Classic hot rods highlight St. Anthony arts festival

Tim Sturrock

Mark Anderson, 55, cruised around the cobblestone streets near St. Anthony Main on Saturday and Sunday in his custom golf cart equipped with a horn that whistles a cat call, an adjusted governor and purple flames painted on the side.

“Flames make it go faster” said Anderson, the show director of the Stone Arch Festival of the Arts, an event that combined hot rods, music, sculptures, paintings and more.

“There’s art and cars, and we consider cars to be art,” Anderson said.

Anderson displayed his 1962 Dodge Dart at the show, one of the many cars he’s restored during his lifetime.

The festival, gracing the banks of the Mississippi for the last four years, brings out cars from a 1913 Model T Ford to a 1965 Austin Mini Cooper to a 2001 Monte Carlo memorializing NASCAR driver Dale Earnhardt.

Anderson said most of the exhibitors range in age from 35 to 65, and have motor oil running through their veins and in their family.

Two-thirds of the owners maintain their own cars, Anderson said.

John Miller, 42, doesn’t. He said he lacks the expertise but loves his car. Miller said most of the exhibitors are just kids except with larger, more expensive toys.

“It’s the car I’ve always wanted,” Miller said. His black 1960 Chevrolet Impala convertible normally spends this weekend every year at a ’50s car show in St. Paul. This year, he can attend both because St. Paul’s show is scheduled for next weekend.

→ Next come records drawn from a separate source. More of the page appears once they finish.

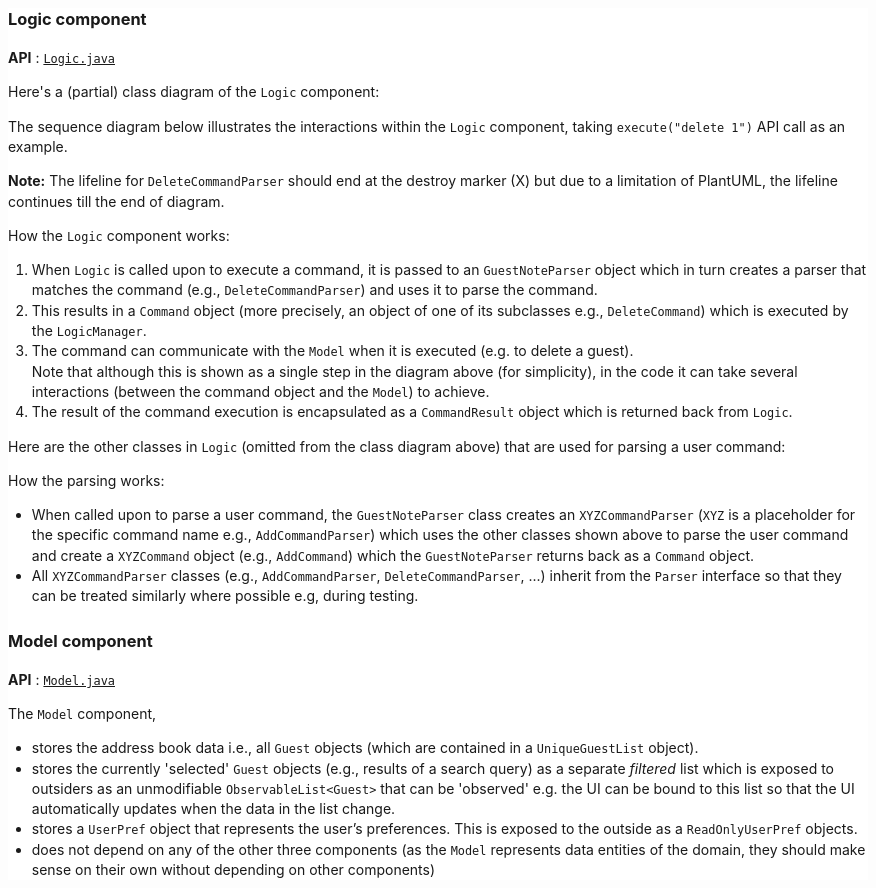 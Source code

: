 ### Logic component

**API** : [`Logic.java`](https://github.com/AY2425S2-CS2103T-W09-2/tp/blob/master/src/main/java/seedu/guestnote/logic/Logic.java)

Here's a (partial) class diagram of the `Logic` component:

<puml src="diagrams/LogicClassDiagram.puml" width="550"/>

The sequence diagram below illustrates the interactions within the `Logic` component, taking `execute("delete 1")` API call as an example.

<puml src="diagrams/DeleteSequenceDiagram.puml" alt="Interactions Inside the Logic Component for the `delete 1` Command" />

<box type="info" seamless>

**Note:** The lifeline for `DeleteCommandParser` should end at the destroy marker (X) but due to a limitation of PlantUML, the lifeline continues till the end of diagram.
</box>

How the `Logic` component works:

1. When `Logic` is called upon to execute a command, it is passed to an `GuestNoteParser` object which in turn creates a parser that matches the command (e.g., `DeleteCommandParser`) and uses it to parse the command.
1. This results in a `Command` object (more precisely, an object of one of its subclasses e.g., `DeleteCommand`) which is executed by the `LogicManager`.
1. The command can communicate with the `Model` when it is executed (e.g. to delete a guest).<br>
   Note that although this is shown as a single step in the diagram above (for simplicity), in the code it can take several interactions (between the command object and the `Model`) to achieve.
1. The result of the command execution is encapsulated as a `CommandResult` object which is returned back from `Logic`.

Here are the other classes in `Logic` (omitted from the class diagram above) that are used for parsing a user command:

<puml src="diagrams/ParserClasses.puml" width="600"/>

How the parsing works:
* When called upon to parse a user command, the `GuestNoteParser` class creates an `XYZCommandParser` (`XYZ` is a placeholder for the specific command name e.g., `AddCommandParser`) which uses the other classes shown above to parse the user command and create a `XYZCommand` object (e.g., `AddCommand`) which the `GuestNoteParser` returns back as a `Command` object.
* All `XYZCommandParser` classes (e.g., `AddCommandParser`, `DeleteCommandParser`, ...) inherit from the `Parser` interface so that they can be treated similarly where possible e.g, during testing.

### Model component
**API** : [`Model.java`](https://github.com/AY2425S2-CS2103T-W09-2/tp/blob/master/src/main/java/seedu/guestnote/model/Model.java)

<puml src="diagrams/ModelClassDiagram.puml" width="450" />


The `Model` component,

* stores the address book data i.e., all `Guest` objects (which are contained in a `UniqueGuestList` object).
* stores the currently 'selected' `Guest` objects (e.g., results of a search query) as a separate _filtered_ list which is exposed to outsiders as an unmodifiable `ObservableList<Guest>` that can be 'observed' e.g. the UI can be bound to this list so that the UI automatically updates when the data in the list change.
* stores a `UserPref` object that represents the user’s preferences. This is exposed to the outside as a `ReadOnlyUserPref` objects.
* does not depend on any of the other three components (as the `Model` represents data entities of the domain, they should make sense on their own without depending on other components)
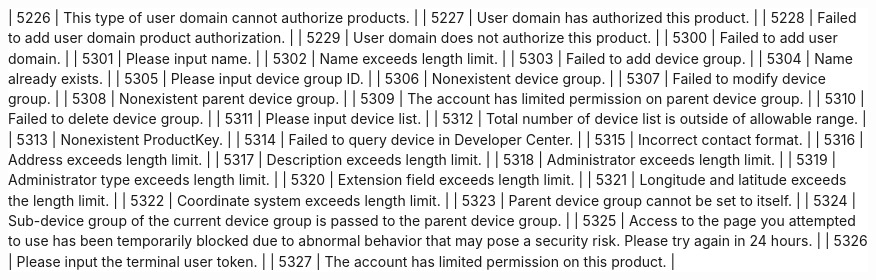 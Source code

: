 | 5226           | This type of user domain cannot authorize   products.                                                                                                               |
| 5227           | User domain has authorized this product.                                                                                                                            |
| 5228           | Failed to add user domain product authorization.                                                                                                                    |
| 5229           | User domain does not authorize this product.                                                                                                                        |
| 5300           | Failed to add user domain.                                                                                                                                          |
| 5301           | Please input name.                                                                                                                                                  |
| 5302           | Name exceeds length limit.                                                                                                                                          |
| 5303           | Failed to add device group.                                                                                                                                         |
| 5304           | Name already exists.                                                                                                                                                |
| 5305           | Please input device group ID.                                                                                                                                       |
| 5306           | Nonexistent device group.                                                                                                                                           |
| 5307           | Failed to modify device group.                                                                                                                                      |
| 5308           | Nonexistent parent device group.                                                                                                                                    |
| 5309           | The account has limited permission on parent device group.                                                                                                          |
| 5310           | Failed to delete device group.                                                                                                                                      |
| 5311           | Please input device list.                                                                                                                                           |
| 5312           | Total number of device list is outside of allowable range.                                                                                                          |
| 5313           | Nonexistent ProductKey.                                                                                                                                             |
| 5314           | Failed to query device in Developer Center.                                                                                                                         |
| 5315           | Incorrect contact format.                                                                                                                                           |
| 5316           | Address exceeds length limit.                                                                                                                                       |
| 5317           | Description exceeds length limit.                                                                                                                                   |
| 5318           | Administrator exceeds length limit.                                                                                                                                 |
| 5319           | Administrator type exceeds length limit.                                                                                                                            |
| 5320           | Extension field exceeds length limit.                                                                                                                               |
| 5321           | Longitude and latitude exceeds the length limit.                                                                                                                    |
| 5322           | Coordinate system exceeds length limit.                                                                                                                             |
| 5323           | Parent device group cannot be set to itself.                                                                                                                        |
| 5324           | Sub-device group of the current device group is passed to the   parent device group.                                                                                |
| 5325           | Access to the page you attempted to use   has been temporarily blocked due to abnormal behavior that may pose a   security risk. Please try again in 24 hours.      |
| 5326           | Please input the terminal user token.                                                                                                                               |
| 5327           | The account has limited permission on this product.                                                                                                                 | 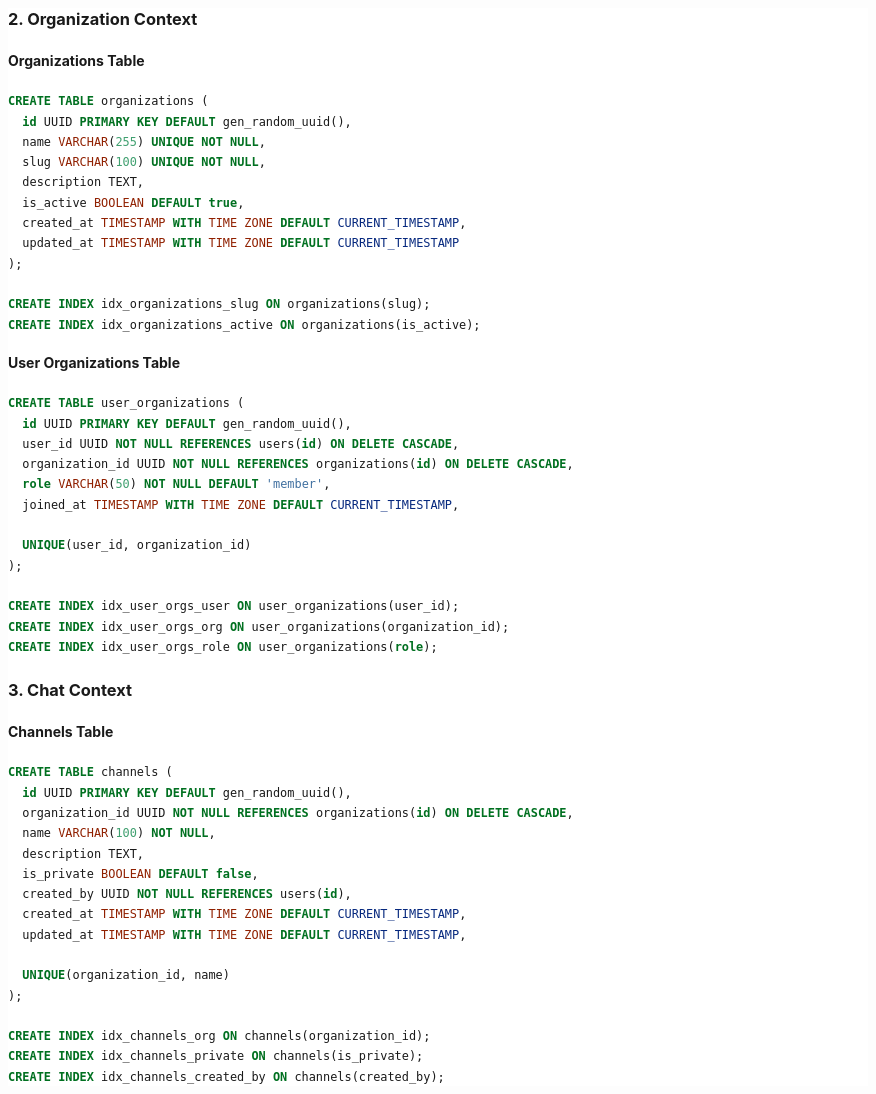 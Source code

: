 ### 2. Organization Context

#### Organizations Table
```sql
CREATE TABLE organizations (
  id UUID PRIMARY KEY DEFAULT gen_random_uuid(),
  name VARCHAR(255) UNIQUE NOT NULL,
  slug VARCHAR(100) UNIQUE NOT NULL,
  description TEXT,
  is_active BOOLEAN DEFAULT true,
  created_at TIMESTAMP WITH TIME ZONE DEFAULT CURRENT_TIMESTAMP,
  updated_at TIMESTAMP WITH TIME ZONE DEFAULT CURRENT_TIMESTAMP
);

CREATE INDEX idx_organizations_slug ON organizations(slug);
CREATE INDEX idx_organizations_active ON organizations(is_active);
```

#### User Organizations Table
```sql
CREATE TABLE user_organizations (
  id UUID PRIMARY KEY DEFAULT gen_random_uuid(),
  user_id UUID NOT NULL REFERENCES users(id) ON DELETE CASCADE,
  organization_id UUID NOT NULL REFERENCES organizations(id) ON DELETE CASCADE,
  role VARCHAR(50) NOT NULL DEFAULT 'member',
  joined_at TIMESTAMP WITH TIME ZONE DEFAULT CURRENT_TIMESTAMP,
  
  UNIQUE(user_id, organization_id)
);

CREATE INDEX idx_user_orgs_user ON user_organizations(user_id);
CREATE INDEX idx_user_orgs_org ON user_organizations(organization_id);
CREATE INDEX idx_user_orgs_role ON user_organizations(role);
```

### 3. Chat Context

#### Channels Table
```sql
CREATE TABLE channels (
  id UUID PRIMARY KEY DEFAULT gen_random_uuid(),
  organization_id UUID NOT NULL REFERENCES organizations(id) ON DELETE CASCADE,
  name VARCHAR(100) NOT NULL,
  description TEXT,
  is_private BOOLEAN DEFAULT false,
  created_by UUID NOT NULL REFERENCES users(id),
  created_at TIMESTAMP WITH TIME ZONE DEFAULT CURRENT_TIMESTAMP,
  updated_at TIMESTAMP WITH TIME ZONE DEFAULT CURRENT_TIMESTAMP,
  
  UNIQUE(organization_id, name)
);

CREATE INDEX idx_channels_org ON channels(organization_id);
CREATE INDEX idx_channels_private ON channels(is_private);
CREATE INDEX idx_channels_created_by ON channels(created_by);
```
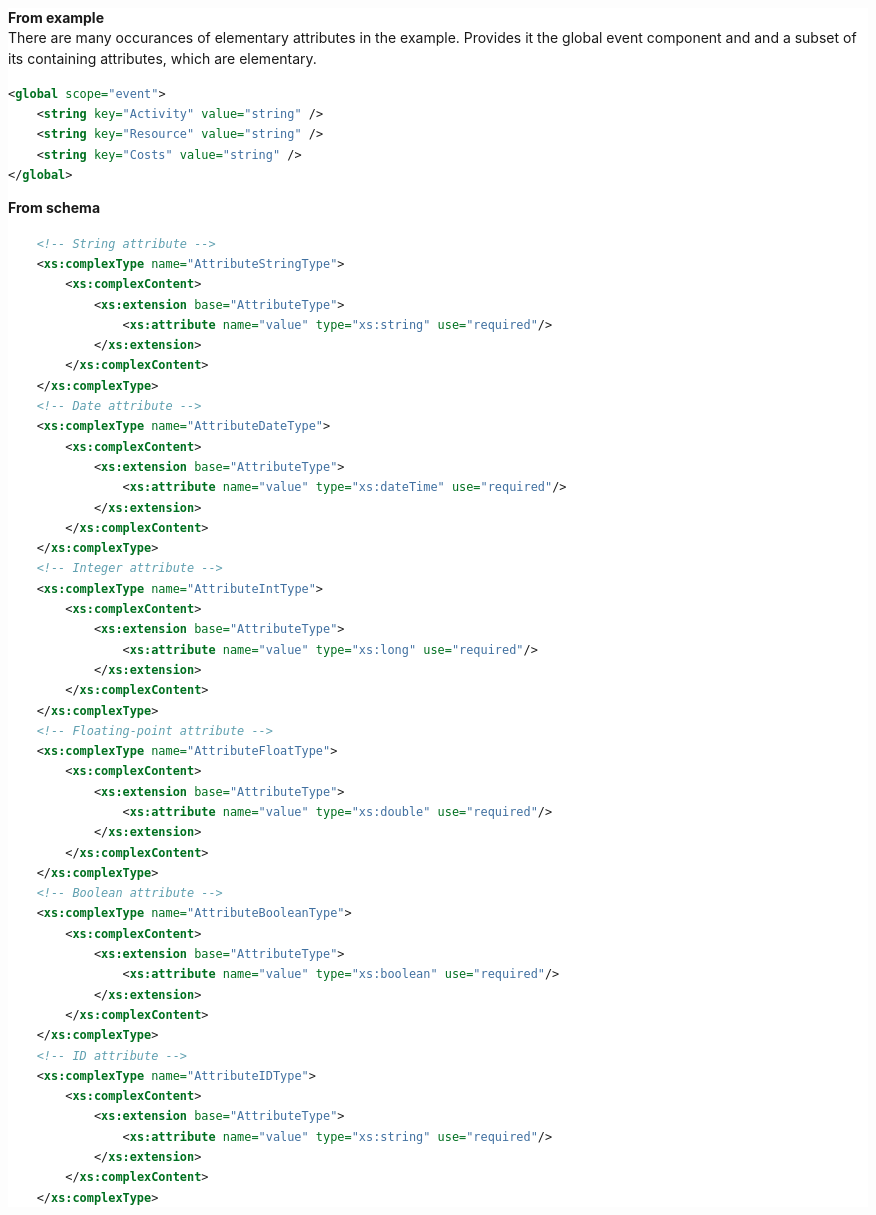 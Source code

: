 **From example**  
There are many occurances of elementary attributes in the example. Provides it the global event component and and a subset of its containing attributes, which are elementary.
```XML
<global scope="event">	 
	<string key="Activity" value="string" />
	<string key="Resource" value="string" />
	<string key="Costs" value="string" />
</global>
```
**From schema**
```XML	
	<!-- String attribute -->
	<xs:complexType name="AttributeStringType">
		<xs:complexContent>
			<xs:extension base="AttributeType">
				<xs:attribute name="value" type="xs:string" use="required"/>
			</xs:extension>
		</xs:complexContent>
	</xs:complexType>
	<!-- Date attribute -->
	<xs:complexType name="AttributeDateType">
		<xs:complexContent>
			<xs:extension base="AttributeType">
				<xs:attribute name="value" type="xs:dateTime" use="required"/>
			</xs:extension>
		</xs:complexContent>
	</xs:complexType>
	<!-- Integer attribute -->
	<xs:complexType name="AttributeIntType">
		<xs:complexContent>
			<xs:extension base="AttributeType">
				<xs:attribute name="value" type="xs:long" use="required"/>
			</xs:extension>
		</xs:complexContent>
	</xs:complexType>
	<!-- Floating-point attribute -->
	<xs:complexType name="AttributeFloatType">
		<xs:complexContent>
			<xs:extension base="AttributeType">
				<xs:attribute name="value" type="xs:double" use="required"/>
			</xs:extension>
		</xs:complexContent>
	</xs:complexType>
	<!-- Boolean attribute -->
	<xs:complexType name="AttributeBooleanType">
		<xs:complexContent>
			<xs:extension base="AttributeType">
				<xs:attribute name="value" type="xs:boolean" use="required"/>
			</xs:extension>
		</xs:complexContent>
	</xs:complexType>
	<!-- ID attribute -->
	<xs:complexType name="AttributeIDType">
		<xs:complexContent>
			<xs:extension base="AttributeType">
				<xs:attribute name="value" type="xs:string" use="required"/>
			</xs:extension>
		</xs:complexContent>
	</xs:complexType>
```
   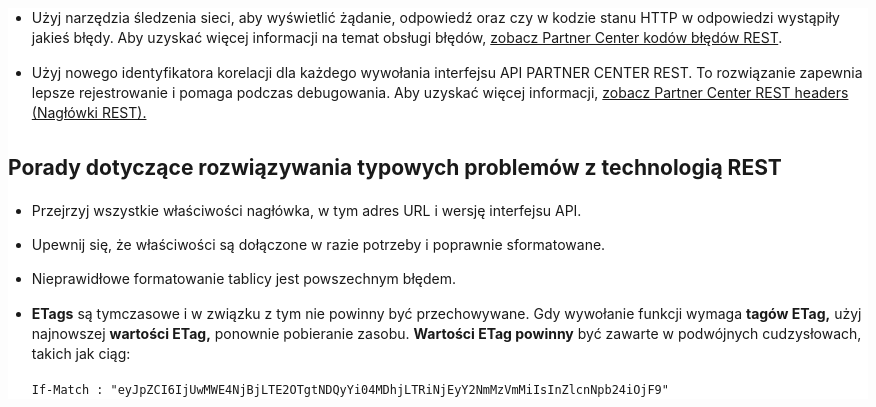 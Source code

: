 - Użyj narzędzia śledzenia sieci, aby wyświetlić żądanie, odpowiedź oraz czy w kodzie stanu HTTP w odpowiedzi wystąpiły jakieś błędy. Aby uzyskać więcej informacji na temat obsługi błędów, [zobacz Partner Center kodów błędów REST](error-codes.md).

- Użyj nowego identyfikatora korelacji dla każdego wywołania interfejsu API PARTNER CENTER REST. To rozwiązanie zapewnia lepsze rejestrowanie i pomaga podczas debugowania. Aby uzyskać więcej informacji, [zobacz Partner Center REST headers (Nagłówki REST).](headers.md)

## <a name="troubleshooting-tips-for-common-rest-problems"></a>Porady dotyczące rozwiązywania typowych problemów z technologią REST

- Przejrzyj wszystkie właściwości nagłówka, w tym adres URL i wersję interfejsu API.

- Upewnij się, że właściwości są dołączone w razie potrzeby i poprawnie sformatowane.

- Nieprawidłowe formatowanie tablicy jest powszechnym błędem.

- **ETags** są tymczasowe i w związku z tym nie powinny być przechowywane. Gdy wywołanie funkcji wymaga **tagów ETag,** użyj najnowszej **wartości ETag,** ponownie pobieranie zasobu. **Wartości ETag powinny** być zawarte w podwójnych cudzysłowach, takich jak ciąg:

   ```rest
   If-Match : "eyJpZCI6IjUwMWE4NjBjLTE2OTgtNDQyYi04MDhjLTRiNjEyY2NmMzVmMiIsInZlcnNpb24iOjF9"
   ```
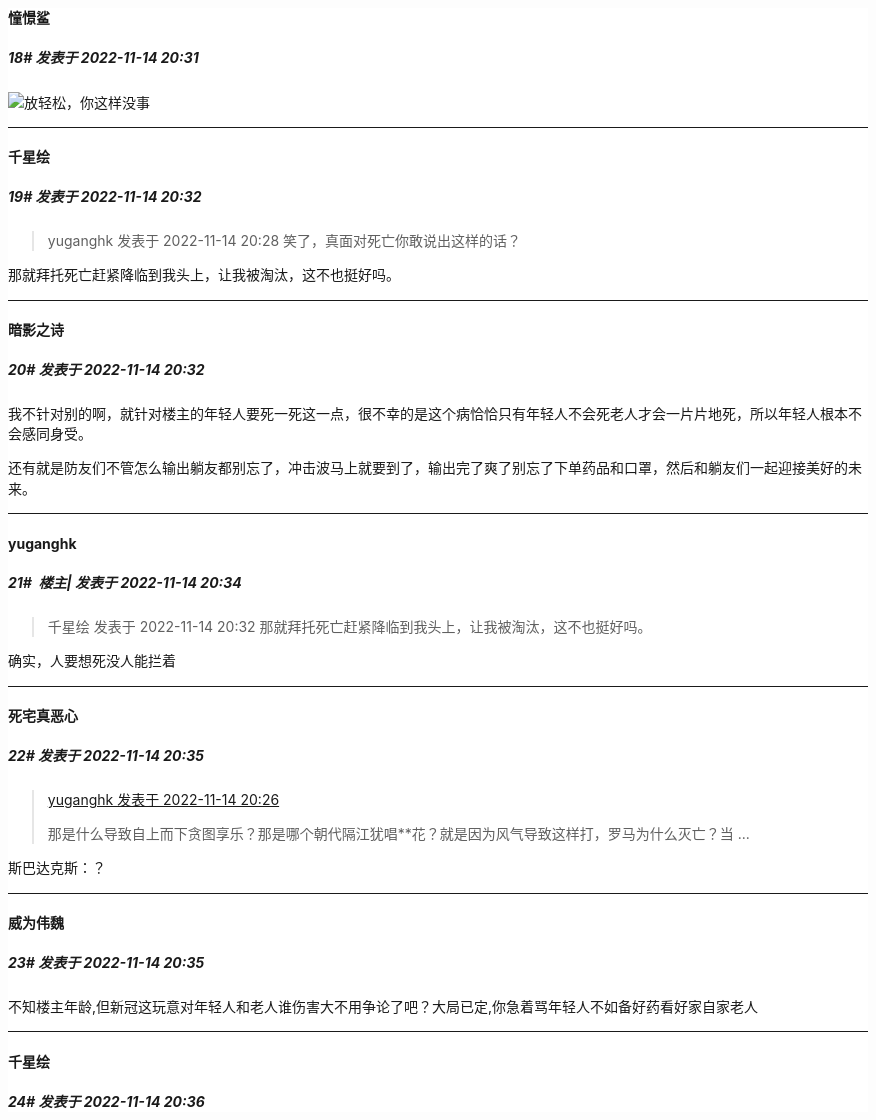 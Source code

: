 ####  憧憬鲨  
##### 18#       发表于 2022-11-14 20:31

<img src="https://static.saraba1st.com/image/smiley/face2017/035.png" referrerpolicy="no-referrer">放轻松，你这样没事

*****

####  千星绘  
##### 19#       发表于 2022-11-14 20:32

<blockquote>yuganghk 发表于 2022-11-14 20:28
笑了，真面对死亡你敢说出这样的话？</blockquote>
那就拜托死亡赶紧降临到我头上，让我被淘汰，这不也挺好吗。

*****

####  暗影之诗  
##### 20#       发表于 2022-11-14 20:32

我不针对别的啊，就针对楼主的年轻人要死一死这一点，很不幸的是这个病恰恰只有年轻人不会死老人才会一片片地死，所以年轻人根本不会感同身受。

还有就是防友们不管怎么输出躺友都别忘了，冲击波马上就要到了，输出完了爽了别忘了下单药品和口罩，然后和躺友们一起迎接美好的未来。

*****

####  yuganghk  
##### 21#         楼主| 发表于 2022-11-14 20:34

<blockquote>千星绘 发表于 2022-11-14 20:32
那就拜托死亡赶紧降临到我头上，让我被淘汰，这不也挺好吗。</blockquote>
确实，人要想死没人能拦着

*****

####  死宅真恶心  
##### 22#       发表于 2022-11-14 20:35

<blockquote><a href="httphttps://bbs.saraba1st.com/2b/forum.php?mod=redirect&amp;goto=findpost&amp;pid=58436390&amp;ptid=2104971" target="_blank">yuganghk 发表于 2022-11-14 20:26</a>

那是什么导致自上而下贪图享乐？那是哪个朝代隔江犹唱**花？就是因为风气导致这样打，罗马为什么灭亡？当 ...</blockquote>
斯巴达克斯：？

*****

####  威为伟魏  
##### 23#       发表于 2022-11-14 20:35

不知楼主年龄,但新冠这玩意对年轻人和老人谁伤害大不用争论了吧？大局已定,你急着骂年轻人不如备好药看好家自家老人

*****

####  千星绘  
##### 24#       发表于 2022-11-14 20:36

Orono police officer Mike Carlson’s 1967 black Camaro, with lights on the top and a DARE sticker on the door, also does the parade circuit. It doesn’t have a siren though. “It’s pretty noisy, you’d never hear the siren anyway,” Carlson said. Paid for by donations, it’s faster than a squad car, Carlson said, reaching up to 128 miles per hour in 10 seconds.

Anderson, whose family got him interested in cars, laments the “econobox design” and lack of change in cars today. He said not as many young people take as much interest in cars as his generation did. But on Saturday, two young men, 17 and 18, and their rods participated in the annual event.

“The future is not us,” Anderson said.

He expects the high performance cars and limited edition Mustangs will be in the majority at future car shows.

Although cars were more visible, art stands also drew attention from passers-by.

John Laughlin, 49, doesn’t own a classic car. He sculpts faces out of Indiana limestone and has participated in the festival for the last few years. Self-taught, he said the craft is dying.

Laughlin said he’s handed his card out to people curious about renovating buildings with damaged limestone in Minnesota but has received no calls.

But, he said, people still enjoy stone carvings: “Its something entertaining, unique, that makes people smile.”